Work task:
With the pictures omitted, print exactly the lines below, from the one containing "Current user details" through the one containing "Explain protocol here", and nothing else.

Information supplied:

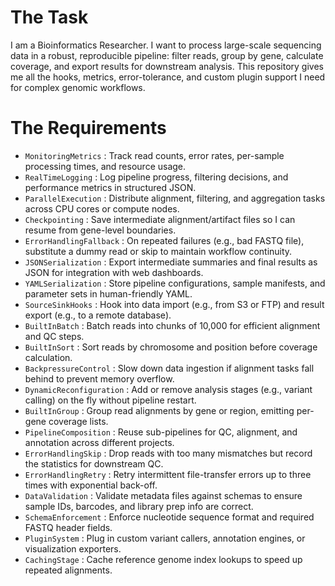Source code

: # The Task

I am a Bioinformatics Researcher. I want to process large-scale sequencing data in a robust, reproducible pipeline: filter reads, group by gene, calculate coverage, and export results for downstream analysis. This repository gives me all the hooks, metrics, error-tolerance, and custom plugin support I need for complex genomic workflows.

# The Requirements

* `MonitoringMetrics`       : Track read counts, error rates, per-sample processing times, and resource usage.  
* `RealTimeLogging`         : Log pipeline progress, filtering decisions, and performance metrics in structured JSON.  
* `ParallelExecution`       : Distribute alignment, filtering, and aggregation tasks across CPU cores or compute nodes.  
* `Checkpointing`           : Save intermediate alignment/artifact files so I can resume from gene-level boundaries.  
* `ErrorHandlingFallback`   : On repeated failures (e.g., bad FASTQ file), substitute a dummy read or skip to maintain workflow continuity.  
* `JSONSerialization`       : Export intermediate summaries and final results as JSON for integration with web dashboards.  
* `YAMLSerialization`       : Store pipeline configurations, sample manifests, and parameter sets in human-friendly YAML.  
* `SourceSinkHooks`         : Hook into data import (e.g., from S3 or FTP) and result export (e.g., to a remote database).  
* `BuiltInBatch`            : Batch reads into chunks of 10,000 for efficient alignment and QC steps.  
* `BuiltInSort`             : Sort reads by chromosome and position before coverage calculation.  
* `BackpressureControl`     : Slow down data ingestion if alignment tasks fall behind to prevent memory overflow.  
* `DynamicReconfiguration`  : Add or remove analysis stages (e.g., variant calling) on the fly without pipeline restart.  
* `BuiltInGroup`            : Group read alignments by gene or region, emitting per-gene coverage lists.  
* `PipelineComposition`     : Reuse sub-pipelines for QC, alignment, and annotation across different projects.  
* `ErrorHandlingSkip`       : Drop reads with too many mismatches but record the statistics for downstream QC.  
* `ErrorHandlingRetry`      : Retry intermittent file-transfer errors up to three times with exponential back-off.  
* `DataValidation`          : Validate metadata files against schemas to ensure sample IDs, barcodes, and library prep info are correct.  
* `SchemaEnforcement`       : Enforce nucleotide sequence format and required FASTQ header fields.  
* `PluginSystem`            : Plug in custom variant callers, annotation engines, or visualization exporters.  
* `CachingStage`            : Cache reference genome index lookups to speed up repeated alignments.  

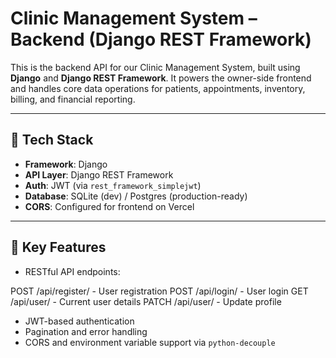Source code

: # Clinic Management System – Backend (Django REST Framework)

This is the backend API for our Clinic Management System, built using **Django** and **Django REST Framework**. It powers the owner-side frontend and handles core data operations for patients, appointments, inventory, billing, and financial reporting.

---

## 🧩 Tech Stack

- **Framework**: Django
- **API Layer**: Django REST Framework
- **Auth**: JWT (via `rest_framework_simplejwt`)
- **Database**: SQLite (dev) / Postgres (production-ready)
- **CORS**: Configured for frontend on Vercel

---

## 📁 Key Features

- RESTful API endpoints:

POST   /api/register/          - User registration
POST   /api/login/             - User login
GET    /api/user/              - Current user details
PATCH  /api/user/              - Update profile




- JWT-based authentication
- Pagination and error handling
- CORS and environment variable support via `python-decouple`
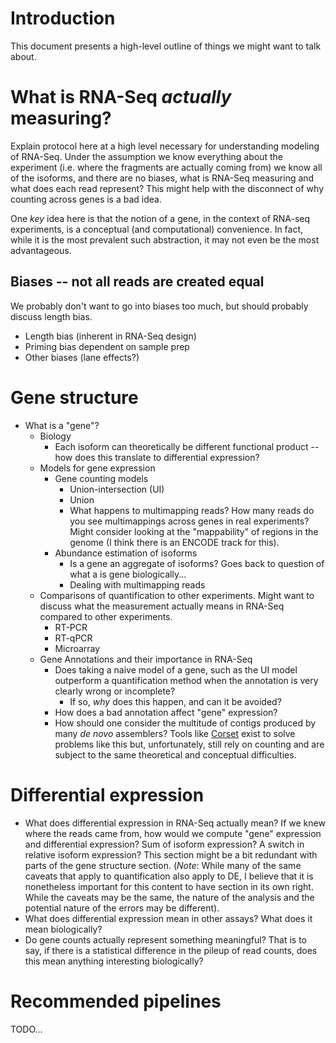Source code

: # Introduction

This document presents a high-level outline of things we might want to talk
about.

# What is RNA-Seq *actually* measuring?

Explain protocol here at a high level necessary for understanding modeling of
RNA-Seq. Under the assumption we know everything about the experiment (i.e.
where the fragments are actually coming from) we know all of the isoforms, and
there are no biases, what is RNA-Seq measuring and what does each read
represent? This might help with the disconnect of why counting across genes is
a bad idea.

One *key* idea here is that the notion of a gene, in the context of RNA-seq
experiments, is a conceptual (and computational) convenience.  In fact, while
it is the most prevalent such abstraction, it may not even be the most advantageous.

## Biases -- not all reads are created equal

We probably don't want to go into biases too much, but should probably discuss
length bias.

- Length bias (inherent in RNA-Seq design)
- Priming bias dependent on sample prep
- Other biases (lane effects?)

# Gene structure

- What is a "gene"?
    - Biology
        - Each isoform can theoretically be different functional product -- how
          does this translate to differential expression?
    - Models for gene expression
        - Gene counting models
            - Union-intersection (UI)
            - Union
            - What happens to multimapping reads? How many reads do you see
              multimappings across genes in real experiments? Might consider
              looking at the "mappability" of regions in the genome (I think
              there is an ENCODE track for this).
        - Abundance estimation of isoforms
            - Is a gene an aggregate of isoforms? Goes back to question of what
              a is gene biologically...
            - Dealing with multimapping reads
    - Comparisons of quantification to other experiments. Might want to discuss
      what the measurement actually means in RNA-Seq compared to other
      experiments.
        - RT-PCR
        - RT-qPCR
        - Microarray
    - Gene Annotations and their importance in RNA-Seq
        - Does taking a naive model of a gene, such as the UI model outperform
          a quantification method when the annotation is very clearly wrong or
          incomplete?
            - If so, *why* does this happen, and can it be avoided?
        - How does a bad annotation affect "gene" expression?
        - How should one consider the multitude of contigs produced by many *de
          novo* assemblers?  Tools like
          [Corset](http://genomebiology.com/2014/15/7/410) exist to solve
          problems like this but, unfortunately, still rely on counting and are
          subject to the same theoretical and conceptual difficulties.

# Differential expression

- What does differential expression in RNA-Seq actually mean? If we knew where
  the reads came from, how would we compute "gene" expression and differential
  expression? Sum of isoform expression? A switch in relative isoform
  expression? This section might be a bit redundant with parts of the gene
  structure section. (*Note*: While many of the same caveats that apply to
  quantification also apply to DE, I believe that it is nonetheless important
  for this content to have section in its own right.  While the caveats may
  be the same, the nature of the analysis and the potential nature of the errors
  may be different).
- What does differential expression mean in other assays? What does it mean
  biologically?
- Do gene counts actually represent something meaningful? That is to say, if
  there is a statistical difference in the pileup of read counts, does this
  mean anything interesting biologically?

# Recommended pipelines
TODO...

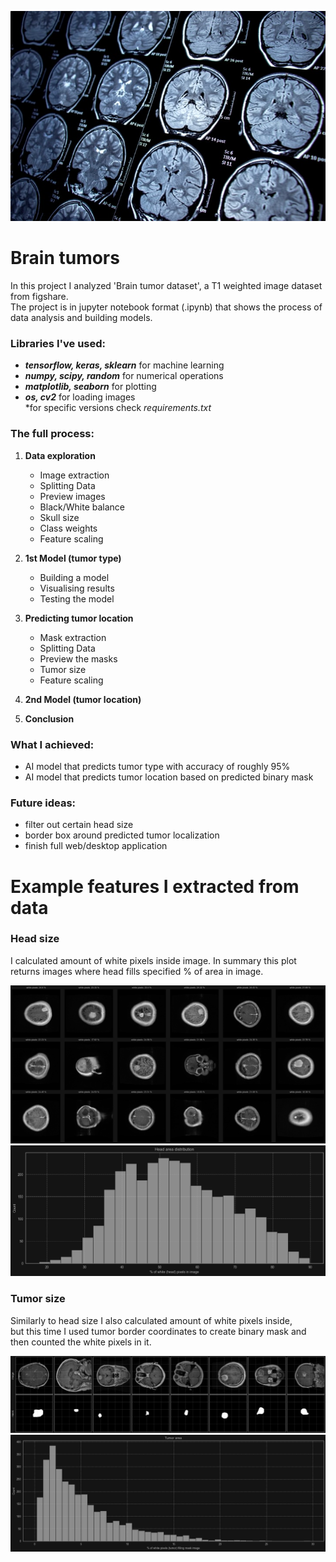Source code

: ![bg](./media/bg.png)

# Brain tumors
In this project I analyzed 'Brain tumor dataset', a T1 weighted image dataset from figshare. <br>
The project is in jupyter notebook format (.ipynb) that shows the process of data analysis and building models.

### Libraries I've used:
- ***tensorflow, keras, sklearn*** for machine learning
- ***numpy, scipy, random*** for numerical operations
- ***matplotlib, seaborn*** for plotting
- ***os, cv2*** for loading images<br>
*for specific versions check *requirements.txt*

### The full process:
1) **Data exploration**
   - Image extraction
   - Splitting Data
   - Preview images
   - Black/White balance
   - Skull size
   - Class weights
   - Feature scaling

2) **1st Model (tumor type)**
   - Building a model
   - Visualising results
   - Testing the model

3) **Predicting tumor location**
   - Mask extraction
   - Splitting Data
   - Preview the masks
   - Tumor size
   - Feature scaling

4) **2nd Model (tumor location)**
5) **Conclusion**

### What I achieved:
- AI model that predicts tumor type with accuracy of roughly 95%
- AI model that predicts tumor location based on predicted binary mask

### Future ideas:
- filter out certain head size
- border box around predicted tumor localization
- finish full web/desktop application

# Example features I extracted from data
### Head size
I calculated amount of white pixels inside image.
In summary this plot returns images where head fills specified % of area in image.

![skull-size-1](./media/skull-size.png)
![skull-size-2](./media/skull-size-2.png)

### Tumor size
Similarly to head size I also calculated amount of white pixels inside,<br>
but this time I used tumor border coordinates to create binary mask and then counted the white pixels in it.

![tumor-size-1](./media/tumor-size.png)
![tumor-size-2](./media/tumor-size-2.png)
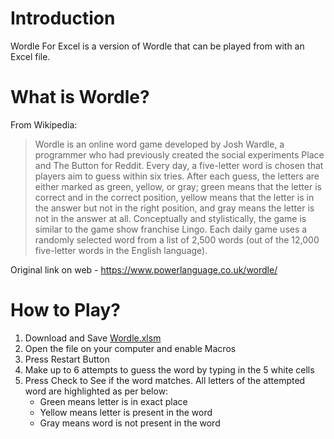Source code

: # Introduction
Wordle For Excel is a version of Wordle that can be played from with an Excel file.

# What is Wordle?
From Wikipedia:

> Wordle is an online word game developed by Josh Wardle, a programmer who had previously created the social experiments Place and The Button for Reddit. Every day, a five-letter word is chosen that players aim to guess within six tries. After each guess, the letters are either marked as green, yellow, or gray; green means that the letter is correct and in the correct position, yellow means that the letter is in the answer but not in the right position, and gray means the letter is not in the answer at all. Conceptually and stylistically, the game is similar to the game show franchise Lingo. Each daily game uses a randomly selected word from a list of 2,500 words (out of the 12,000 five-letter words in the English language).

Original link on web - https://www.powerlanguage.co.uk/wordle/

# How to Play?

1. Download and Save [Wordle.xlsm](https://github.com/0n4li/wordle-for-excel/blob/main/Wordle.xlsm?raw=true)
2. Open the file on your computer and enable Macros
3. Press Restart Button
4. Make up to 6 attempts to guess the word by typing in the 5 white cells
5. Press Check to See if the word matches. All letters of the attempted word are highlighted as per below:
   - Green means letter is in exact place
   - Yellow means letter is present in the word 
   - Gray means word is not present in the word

Answer for this exercise:
GET    /api/user/              - Current user details
PATCH  /api/user/              - Update profile




- JWT-based authentication
- Pagination and error handling
- CORS and environment variable support via `python-decouple`
Source code

: # Introduction

This document presents a high-level outline of things we might want to talk
about.

# What is RNA-Seq *actually* measuring?

Explain protocol here at a high level necessary for understanding modeling of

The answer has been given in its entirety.